В «Книге церемоний» Константина Багрянородного уточняется, как надлежит обращаться к адресатам официальной корреспонденции согласно принятым тогда правилам, а также указывается ценность печати для каждого письма (до сих пор сохранились тысячи византийских печатей, и это всё, что осталось от такого же количества утраченных документов). Длинный перечень наименований свидетельствует об обширном географическом кругозоре и о разборчивом подходе византийской дипломатии. Если оставить в стороне спорадические контакты с державами, лежавшими гораздо дальше в Азии, то горизонт византийской дипломатии простирался на тысячу миль к востоку, от Константинополя до Каспийского побережья, более чем на тысячу миль к западу через Европу, более чем на пятьсот миль к северу до Киевской Руси, а на юг – до самого Египта.

Порядок первенства в «Книге церемоний» отчасти отражал иерархию реальной власти, отчасти же определялся традиционным протоколом. Поэтому папа Римский идёт первым:

Папе Римскому (ис тон папан Ромис). Золотая булла в один солид.

«Во имя Отца, и Сына, и Святого Духа, нашего единого и единственного Бога. (Такие-то [имя] и [имя], императоры ромеев, верные Богу, – такому-то [имя], Святейшему Папе Римскому и нашему духовному отцу (пневматикой патэра)».

В письмах патриархам Александрийскому, Антиохийскому и Иерусалимскому слова те же, но выражение «нашему духовному отцу» отсутствует. С другой стороны, письма им скреплялись печатью в три золотых солида.

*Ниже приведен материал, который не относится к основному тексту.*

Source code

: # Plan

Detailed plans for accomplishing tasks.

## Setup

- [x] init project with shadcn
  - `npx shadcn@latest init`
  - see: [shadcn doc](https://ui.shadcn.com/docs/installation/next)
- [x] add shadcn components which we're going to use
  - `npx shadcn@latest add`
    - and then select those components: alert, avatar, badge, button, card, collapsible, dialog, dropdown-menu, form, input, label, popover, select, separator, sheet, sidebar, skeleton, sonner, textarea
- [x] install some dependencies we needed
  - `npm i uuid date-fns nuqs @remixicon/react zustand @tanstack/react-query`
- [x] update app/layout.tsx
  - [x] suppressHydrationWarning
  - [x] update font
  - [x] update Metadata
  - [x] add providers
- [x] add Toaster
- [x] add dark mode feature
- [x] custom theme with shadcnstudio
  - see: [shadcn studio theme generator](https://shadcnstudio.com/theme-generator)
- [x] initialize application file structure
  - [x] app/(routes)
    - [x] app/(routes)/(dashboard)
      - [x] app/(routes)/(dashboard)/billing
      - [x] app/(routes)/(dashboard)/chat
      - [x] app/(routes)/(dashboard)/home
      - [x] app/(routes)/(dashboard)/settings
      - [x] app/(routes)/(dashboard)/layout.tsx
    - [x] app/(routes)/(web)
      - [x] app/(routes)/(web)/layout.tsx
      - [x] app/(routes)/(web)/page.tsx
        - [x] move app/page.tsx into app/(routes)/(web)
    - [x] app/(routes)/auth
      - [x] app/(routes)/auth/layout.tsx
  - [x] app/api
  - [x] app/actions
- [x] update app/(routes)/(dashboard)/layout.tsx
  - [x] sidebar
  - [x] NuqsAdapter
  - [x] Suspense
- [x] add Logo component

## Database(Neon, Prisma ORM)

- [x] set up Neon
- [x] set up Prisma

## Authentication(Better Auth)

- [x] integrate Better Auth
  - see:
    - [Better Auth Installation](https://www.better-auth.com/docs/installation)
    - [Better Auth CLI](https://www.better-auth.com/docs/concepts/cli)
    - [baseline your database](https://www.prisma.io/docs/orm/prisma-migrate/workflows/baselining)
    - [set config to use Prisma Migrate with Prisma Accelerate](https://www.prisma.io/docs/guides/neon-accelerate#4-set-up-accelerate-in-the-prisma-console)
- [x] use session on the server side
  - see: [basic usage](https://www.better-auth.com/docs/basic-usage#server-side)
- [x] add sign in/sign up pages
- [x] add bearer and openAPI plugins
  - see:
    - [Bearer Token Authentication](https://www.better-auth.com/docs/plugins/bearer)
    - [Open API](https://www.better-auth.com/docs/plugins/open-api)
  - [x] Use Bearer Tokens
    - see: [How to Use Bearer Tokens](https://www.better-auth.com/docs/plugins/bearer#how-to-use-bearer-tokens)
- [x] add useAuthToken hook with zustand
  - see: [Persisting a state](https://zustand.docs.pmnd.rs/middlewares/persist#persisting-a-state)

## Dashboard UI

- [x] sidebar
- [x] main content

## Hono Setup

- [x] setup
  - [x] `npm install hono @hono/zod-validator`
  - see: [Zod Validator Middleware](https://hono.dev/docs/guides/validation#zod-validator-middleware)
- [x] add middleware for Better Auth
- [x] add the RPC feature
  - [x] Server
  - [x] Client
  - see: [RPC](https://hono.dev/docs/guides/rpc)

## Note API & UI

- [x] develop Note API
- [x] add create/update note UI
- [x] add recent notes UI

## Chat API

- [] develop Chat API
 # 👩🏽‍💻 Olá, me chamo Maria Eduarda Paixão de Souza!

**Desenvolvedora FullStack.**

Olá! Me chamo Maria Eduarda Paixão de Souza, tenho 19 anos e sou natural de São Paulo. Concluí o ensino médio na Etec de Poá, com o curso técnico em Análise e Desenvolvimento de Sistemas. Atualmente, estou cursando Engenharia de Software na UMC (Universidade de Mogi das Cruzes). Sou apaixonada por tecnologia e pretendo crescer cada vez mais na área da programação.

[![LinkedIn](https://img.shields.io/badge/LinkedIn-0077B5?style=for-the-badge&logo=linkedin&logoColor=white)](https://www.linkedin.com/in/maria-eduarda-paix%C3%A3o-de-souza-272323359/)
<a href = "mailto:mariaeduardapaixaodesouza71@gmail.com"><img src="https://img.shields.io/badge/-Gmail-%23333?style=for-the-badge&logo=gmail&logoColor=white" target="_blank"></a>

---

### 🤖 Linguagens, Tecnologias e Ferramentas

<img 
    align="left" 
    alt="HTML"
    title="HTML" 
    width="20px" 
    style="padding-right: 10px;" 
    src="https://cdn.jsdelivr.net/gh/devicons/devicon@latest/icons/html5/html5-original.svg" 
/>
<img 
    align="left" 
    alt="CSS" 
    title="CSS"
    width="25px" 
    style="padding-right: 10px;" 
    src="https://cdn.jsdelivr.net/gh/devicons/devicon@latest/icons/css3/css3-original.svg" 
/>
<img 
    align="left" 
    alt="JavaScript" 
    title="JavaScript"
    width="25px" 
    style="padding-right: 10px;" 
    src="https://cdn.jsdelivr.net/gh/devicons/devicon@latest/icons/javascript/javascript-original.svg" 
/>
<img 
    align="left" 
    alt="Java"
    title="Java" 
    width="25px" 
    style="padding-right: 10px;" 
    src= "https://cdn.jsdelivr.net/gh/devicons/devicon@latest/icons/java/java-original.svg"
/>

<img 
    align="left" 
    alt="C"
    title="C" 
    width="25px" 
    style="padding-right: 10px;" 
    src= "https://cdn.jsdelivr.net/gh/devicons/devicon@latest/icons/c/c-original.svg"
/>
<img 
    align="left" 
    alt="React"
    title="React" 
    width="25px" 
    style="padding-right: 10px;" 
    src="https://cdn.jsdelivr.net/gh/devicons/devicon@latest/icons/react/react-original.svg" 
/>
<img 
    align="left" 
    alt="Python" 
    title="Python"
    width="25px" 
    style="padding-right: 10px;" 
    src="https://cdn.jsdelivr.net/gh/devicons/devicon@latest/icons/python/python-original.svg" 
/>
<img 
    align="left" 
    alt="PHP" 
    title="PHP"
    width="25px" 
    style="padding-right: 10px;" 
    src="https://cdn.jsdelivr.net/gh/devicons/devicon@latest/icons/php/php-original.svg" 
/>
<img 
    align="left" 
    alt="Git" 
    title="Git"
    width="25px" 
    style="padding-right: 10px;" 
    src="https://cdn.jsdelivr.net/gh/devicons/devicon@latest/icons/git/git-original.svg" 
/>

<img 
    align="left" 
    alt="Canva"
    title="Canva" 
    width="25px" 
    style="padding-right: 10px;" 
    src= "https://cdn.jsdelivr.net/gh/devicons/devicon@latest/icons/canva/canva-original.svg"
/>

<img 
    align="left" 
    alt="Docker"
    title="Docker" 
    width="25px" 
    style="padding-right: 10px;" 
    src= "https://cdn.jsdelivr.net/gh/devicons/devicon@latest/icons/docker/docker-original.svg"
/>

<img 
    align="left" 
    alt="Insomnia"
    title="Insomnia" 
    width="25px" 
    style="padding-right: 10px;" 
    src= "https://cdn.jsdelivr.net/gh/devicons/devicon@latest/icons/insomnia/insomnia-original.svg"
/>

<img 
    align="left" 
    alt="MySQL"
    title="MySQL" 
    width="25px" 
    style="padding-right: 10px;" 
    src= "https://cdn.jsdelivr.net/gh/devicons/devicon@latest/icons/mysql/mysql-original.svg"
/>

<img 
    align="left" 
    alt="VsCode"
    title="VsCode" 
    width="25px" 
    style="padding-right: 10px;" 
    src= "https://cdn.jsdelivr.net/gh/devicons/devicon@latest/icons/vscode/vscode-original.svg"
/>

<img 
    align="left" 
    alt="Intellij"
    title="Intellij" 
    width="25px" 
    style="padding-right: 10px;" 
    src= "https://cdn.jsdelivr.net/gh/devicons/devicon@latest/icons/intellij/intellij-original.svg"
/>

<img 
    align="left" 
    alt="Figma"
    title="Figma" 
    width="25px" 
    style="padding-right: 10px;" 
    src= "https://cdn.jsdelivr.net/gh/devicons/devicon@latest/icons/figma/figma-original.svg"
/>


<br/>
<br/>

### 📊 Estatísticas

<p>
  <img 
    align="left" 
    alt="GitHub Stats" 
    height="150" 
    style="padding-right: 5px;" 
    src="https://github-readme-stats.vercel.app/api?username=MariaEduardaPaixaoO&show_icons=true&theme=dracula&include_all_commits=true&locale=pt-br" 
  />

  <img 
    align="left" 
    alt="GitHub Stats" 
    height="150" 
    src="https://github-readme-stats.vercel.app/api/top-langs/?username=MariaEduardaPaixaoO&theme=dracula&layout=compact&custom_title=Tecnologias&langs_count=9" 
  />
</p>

Первым из светских правителей в перечне, несомненно отражающем порядок первенства, шёл аббасидский халиф в Багдаде, считавшийся правителем всех исламских стран, но к тому времени превратившийся в сугубо номинального главу состязавшихся между собою держав: как эмиратов, признававших за халифом номинальную власть, так и султанатов и враждебных эмиратов, такой власти не признававших. Когда был написан этот текст, Хамданидский эмират со столицей в Алеппо (подробнее о нём будет говориться ниже) был для византийцев самой значительной мусульманской державой. К тому времени скорее мусульмане боялись империи, чем она – их, так что можно было не опасаться того, что вежливость будет превратно понята как признак слабости:

Протосимвулу [первому визирю] эмира верных [амирмумнис, эмир-ал-мумемнин, «повелитель правоверных»]. Золотая булла в четыре солида.

Величайшему, благороднейшему и знатнейшему [имя] первому советнику повелителя агарян [арабов, чьё происхождение возводилось к Агари, отвергнутой наложнице Авраама], от [имя] и [имя] верных Христу Господу, самодержцев, августов и великих императоров ромеев, высокочтимому, благороднейшему и знатному [имя] повелителю агарян.

После мусульман идут правители Закавказья. Особая топография Кавказа, чьи глубокие долины отделены друг от друга высокими горами, непроходимыми зимой и едва преодолимыми даже летом, несомненно, в высшей степени способствовала культурной, языковой и политической раздробленности. Вплоть до сего дня этот регион остаётся беспокойным домом для множества различных народностей, говорящих на совершенно разных языках, исповедующих разные религии и принадлежащих к разным антропологическим типам. Если бы у каждого из них было своё государство, таковых было бы гораздо больше, чем нынешние Армения, Азербайджан, Грузия и семь республик в составе Российской Федерации – в крупнейшей из которых, а именно в Дагестане, где насчитывается два с половиной миллиона населения, проживают десять национальностей, считающихся основными, хотя говорят там более чем на тридцати языках. В действительности там есть ещё и непризнанные государства, включая Абхазию, Южную Осетию и Нагорный Карабах.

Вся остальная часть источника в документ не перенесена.